Mark Twain Fellowship Rewards Perseverance
New fellowship rewards students who fall short of Rhodes, Fulbright, others.
Zach Parolin spent spring break his sophomore year sleeping on the streets of North Texas to raise awareness of the issue of youth homelessness and to honor his mother, who was displaced from her biological family during her teenage years.
Parolin’s parents overcame turbulent childhoods before earning college degrees, marrying and raising a family.
“The improbability of my parents’ success has never been lost on me,” says the Parkville, Mo., native. “I’ve always believed I owe it to them, and to our community as a whole, to ensure all of today’s youth, regardless of background or socioeconomic status, have the same opportunities to grow up and lead productive, meaningful lives.”
A 2012 graduate of the MU School of Journalism, Parolin has been awarded the inaugural 2014 Mark Twain Fellowship from Mizzou. The fellowship provides support for Mizzou students and recent alumni seeking to pursue graduate study abroad in any discipline. It covers full tuition and fees at a foreign university and a stipend for housing, living costs and round‐trip transportation. It will allow Parolin to continue his efforts to raise awareness of and prevent youth homelessness.
“Each year, MU nominates top students for prestigious international fellowships, and each year at least some fantastic applicants fail to win,” says Associate Professor of Law Ben Trachtenberg, who led the selection committee for the fellowship. “This allows the university to recognize excellent performance by an outstanding student or recent alum.”
Trachtenberg and the MU Fellowships Office hope this award will encourage more top students to participate in the fellowships application process.
Parolin will conduct research at the University of Oxford Comparative Social Policy program. His research interests include the psychological effects of childhood poverty and international intervention models to prevent youth homelessness.

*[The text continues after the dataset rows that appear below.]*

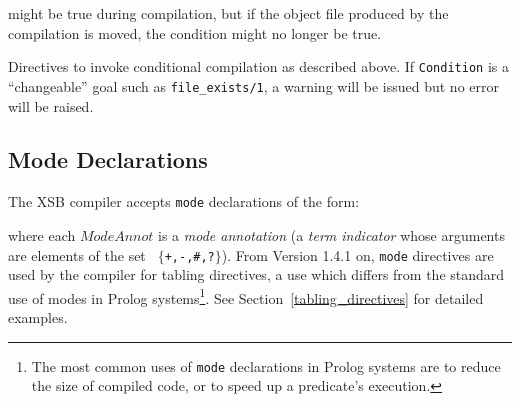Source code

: might be true during compilation, but if the object file produced by
the compilation is moved, the condition might no longer be true.

\begin{description}
%
Directives to invoke conditional compilation as described above.  If
{\tt Condition} is a ``changeable'' goal such as {\tt file\_exists/1},
a warning will be issued but no error will be raised.
\end{description}


%
\subsection{Mode Declarations}\label{mode_declarations}

The XSB compiler accepts {\tt mode} declarations of the form:


\noindent
where each $ModeAnnot$ is a {\em mode annotation\/} (a {\em term
indicator\/} whose arguments are elements of the set {\tt
$\{$+,-,\#,?$\}$}).  From Version 1.4.1 on, {\tt mode} directives are
used by the compiler for tabling directives, a use which differs from
the standard use of modes in Prolog systems\footnote{The most common
uses of {\tt mode} declarations in Prolog systems are to reduce the
size of compiled code, or to speed up a predicate's execution.}.  See
Section~\ref{tabling_directives} for detailed examples.

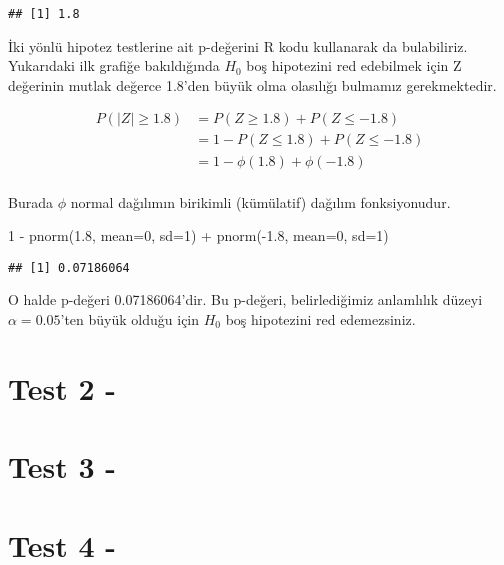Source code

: \documentclass[
  12pt,
]{book}
\newenvironment{Shaded}{\begin{snugshade}}{\end{snugshade}}
\newcommand{\AttributeTok}[1]{\textcolor[rgb]{0.77,0.63,0.00}{#1}}
\newcommand{\DecValTok}[1]{\textcolor[rgb]{0.00,0.00,0.81}{#1}}
\newcommand{\FloatTok}[1]{\textcolor[rgb]{0.00,0.00,0.81}{#1}}
\newcommand{\FunctionTok}[1]{\textcolor[rgb]{0.00,0.00,0.00}{#1}}
\newcommand{\NormalTok}[1]{#1}
\newcommand{\SpecialCharTok}[1]{\textcolor[rgb]{0.00,0.00,0.00}{#1}}
\begin{document}
\begin{verbatim}
## [1] 1.8
\end{verbatim}

İki yönlü hipotez testlerine ait p-değerini R kodu kullanarak da bulabiliriz. Yukarıdaki ilk grafiğe bakıldığında \(H_{0}\) boş hipotezini red edebilmek için Z değerinin mutlak değerce 1.8'den büyük olma olasılığı bulmamız gerekmektedir.

\begin{equation}
\begin{split}
P \left( |Z| \geq 1.8 \right) &= P(Z \geq 1.8) + P(Z \leq -1.8) \\
&= 1 - P(Z \leq 1.8) + P(Z \leq -1.8) \\
&= 1 - \phi(1.8) +\phi(-1.8)\\
\end{split}
\end{equation}

Burada \(\phi\) normal dağılımın birikimli (kümülatif) dağılım fonksiyonudur.

\begin{Shaded}
\begin{Highlighting}[]
\DecValTok{1} \SpecialCharTok{{-}} \FunctionTok{pnorm}\NormalTok{(}\FloatTok{1.8}\NormalTok{, }\AttributeTok{mean=}\DecValTok{0}\NormalTok{, }\AttributeTok{sd=}\DecValTok{1}\NormalTok{) }\SpecialCharTok{+} \FunctionTok{pnorm}\NormalTok{(}\SpecialCharTok{{-}}\FloatTok{1.8}\NormalTok{, }\AttributeTok{mean=}\DecValTok{0}\NormalTok{, }\AttributeTok{sd=}\DecValTok{1}\NormalTok{)}
\end{Highlighting}
\end{Shaded}

\begin{verbatim}
## [1] 0.07186064
\end{verbatim}

O halde p-değeri 0.07186064'dir. Bu p-değeri, belirlediğimiz anlamlılık düzeyi \(\alpha = 0.05\)'ten büyük olduğu için \(H_{0}\) boş hipotezini red edemezsiniz.

\hypertarget{test-2--}{%
\section{Test 2 -}\label{test-2--}}

\hypertarget{test-3--}{%
\section{Test 3 -}\label{test-3--}}

\hypertarget{test-4--}{%
\section{Test 4 -}\label{test-4--}}

  
\end{document}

During a visit to a Columbia children’s emergency shelter in 2010, Parolin learned nearly 200 children and teenagers within the city’s public school district identified as “homeless,” meaning they were either on the streets, living in motels or doubling up with other families.
Parolin and a few of his friends decided to do something about it. They founded Project Sol, a campus organization working hand in hand with Rainbow House, a local emergency shelter for at‐risk and runaway youth.
Project Sol mentored 198 homeless children and teenagers in two years. The program also developed an awareness campaign that educated students on the prevalence of youth homelessness and child poverty.
“This type of front line support generated my passion for social policy and my desire to influence the structural factors that inhibit so many of these youth from reaching their full potential,” he says.
His desire to contribute to the end of youth homelessness led him to pursue international fellowships, including the Mark Twain Fellowship.
“I’ll be able to work with some of the world’s most renowned social policy academics to develop a thesis, write a dissertation and conduct research throughout Europe,” Parolin says.
The timing could not be more appropriate, as the U.K. is undergoing a massive reform of its welfare programs that will affect nearly all low‐income residents within the country. Parolin would like to get involved with the evaluation efforts and assess the controversial transformation.
In addition to Project Sol, Parolin coached a Special Olympics basketball team, served as a campus tour guide and led the Mizzou Alumni Association’s 75‐member Alumni Association Student Board. He was inducted into Mizzou’s oldest secret honors society, QEBH, and was voted Homecoming King during his senior year.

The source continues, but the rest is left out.